Wir haben teilweise Förderbänder von denen keine Gefahr ausgeht (Fingersicher, keine Einzugsstellen, alles abgedeckt, usw.). Einstufung ist damit PLa und somit reicht ein simpler Schütz.

Gruß
Dieter


----------



## Profilator (15 Dezember 2011)

Hier meine Einschätzung:

_An den Bändern besteht meiner Einschätzung nach nur geringes Risiko, da ein Einklemmen an bewegten Teilen kaum möglich ist.
Aber muß dann trotzdem die Leistung zweikanalig (sprich 2 Schütz in Reihe) abgeschaltet werden, da es sich ja um Antriebe handelt und von diesen immer eine potentielle Gefahr ausgeht? 

_damit fängt es schon an - wenn ein Einklemmen kaum möglich ist - ja dann ist doch Gut !
- Leistung zweikanalig abschalten - das wäre eine "höhere" Kategorie, was wiederum voraussetzt das die Bänder doch relativ "gefährlich" sind, das passt nicht zusammen!

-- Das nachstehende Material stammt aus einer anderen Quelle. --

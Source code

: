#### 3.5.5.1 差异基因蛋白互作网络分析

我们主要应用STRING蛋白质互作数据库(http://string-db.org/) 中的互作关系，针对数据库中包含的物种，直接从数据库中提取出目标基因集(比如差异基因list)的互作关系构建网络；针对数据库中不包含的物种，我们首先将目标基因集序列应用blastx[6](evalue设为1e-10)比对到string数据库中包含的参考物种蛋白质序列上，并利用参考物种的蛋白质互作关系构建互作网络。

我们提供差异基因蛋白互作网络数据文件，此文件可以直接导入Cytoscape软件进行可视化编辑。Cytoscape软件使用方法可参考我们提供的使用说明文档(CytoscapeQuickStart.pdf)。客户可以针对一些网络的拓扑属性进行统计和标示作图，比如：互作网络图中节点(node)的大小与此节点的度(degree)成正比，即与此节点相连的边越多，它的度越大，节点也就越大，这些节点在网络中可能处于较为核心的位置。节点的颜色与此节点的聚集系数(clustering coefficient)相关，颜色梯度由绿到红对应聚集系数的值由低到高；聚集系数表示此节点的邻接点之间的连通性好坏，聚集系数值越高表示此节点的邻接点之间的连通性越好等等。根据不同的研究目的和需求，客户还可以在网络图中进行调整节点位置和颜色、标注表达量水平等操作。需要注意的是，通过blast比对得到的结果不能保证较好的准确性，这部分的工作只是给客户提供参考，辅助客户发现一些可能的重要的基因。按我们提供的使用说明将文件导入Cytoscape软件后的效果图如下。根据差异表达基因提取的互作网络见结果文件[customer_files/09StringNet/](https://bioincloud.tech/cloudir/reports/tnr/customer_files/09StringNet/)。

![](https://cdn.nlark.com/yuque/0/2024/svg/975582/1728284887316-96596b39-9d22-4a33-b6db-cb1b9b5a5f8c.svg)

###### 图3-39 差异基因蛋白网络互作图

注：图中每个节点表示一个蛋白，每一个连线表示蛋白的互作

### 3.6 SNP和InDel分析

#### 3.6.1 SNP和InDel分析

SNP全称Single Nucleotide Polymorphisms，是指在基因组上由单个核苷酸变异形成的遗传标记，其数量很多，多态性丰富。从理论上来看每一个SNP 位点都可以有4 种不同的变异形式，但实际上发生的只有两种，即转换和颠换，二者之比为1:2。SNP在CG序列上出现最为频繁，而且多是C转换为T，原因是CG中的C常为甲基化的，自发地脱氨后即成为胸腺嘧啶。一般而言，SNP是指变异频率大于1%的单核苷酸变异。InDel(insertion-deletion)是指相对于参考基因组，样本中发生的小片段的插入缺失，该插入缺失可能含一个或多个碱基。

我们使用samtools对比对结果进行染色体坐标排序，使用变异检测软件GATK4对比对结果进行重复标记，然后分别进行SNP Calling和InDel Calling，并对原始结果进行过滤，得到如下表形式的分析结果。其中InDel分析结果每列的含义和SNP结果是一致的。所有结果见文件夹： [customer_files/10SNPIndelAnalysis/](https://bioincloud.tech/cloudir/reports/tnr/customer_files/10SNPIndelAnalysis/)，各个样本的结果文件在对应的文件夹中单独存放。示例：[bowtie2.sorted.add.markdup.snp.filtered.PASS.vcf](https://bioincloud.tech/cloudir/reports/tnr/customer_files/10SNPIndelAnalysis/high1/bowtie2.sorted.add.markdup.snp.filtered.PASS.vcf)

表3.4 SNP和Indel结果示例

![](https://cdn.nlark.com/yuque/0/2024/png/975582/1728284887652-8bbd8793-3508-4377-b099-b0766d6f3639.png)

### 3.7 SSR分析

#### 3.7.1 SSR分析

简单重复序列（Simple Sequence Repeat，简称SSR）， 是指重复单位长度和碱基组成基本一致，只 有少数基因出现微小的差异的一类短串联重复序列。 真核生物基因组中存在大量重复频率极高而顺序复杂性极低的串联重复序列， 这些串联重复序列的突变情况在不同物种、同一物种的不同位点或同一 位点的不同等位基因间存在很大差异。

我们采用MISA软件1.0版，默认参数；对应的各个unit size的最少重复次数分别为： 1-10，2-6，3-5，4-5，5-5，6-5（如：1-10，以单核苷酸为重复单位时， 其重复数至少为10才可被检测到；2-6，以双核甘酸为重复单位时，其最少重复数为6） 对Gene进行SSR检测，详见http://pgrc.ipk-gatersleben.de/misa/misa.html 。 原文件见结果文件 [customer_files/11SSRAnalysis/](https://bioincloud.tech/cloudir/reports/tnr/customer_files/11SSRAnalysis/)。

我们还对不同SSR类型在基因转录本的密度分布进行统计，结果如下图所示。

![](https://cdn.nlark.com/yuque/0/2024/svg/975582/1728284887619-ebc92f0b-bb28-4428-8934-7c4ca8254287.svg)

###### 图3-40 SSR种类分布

Immer stur der Reihe nach vorgehen :

a/ Risikobeurteilung > welches Risiko geht von den Bändern aus ?
b/ Ist das vertretbar, oder muß das Risiko gemindert werden ?
c/ so und jetzt (sofern nötig; siehe c/) Maßnahmen zur Risikominderung auswählen
d/ das kann eine "steuerungstechnische" Maßnahme sein, wenn dem so ist, dann ist deren funktionale 
    Sicherheit nach DIN EN ISO 13849-1/2 zu gestalten und zu bewerten.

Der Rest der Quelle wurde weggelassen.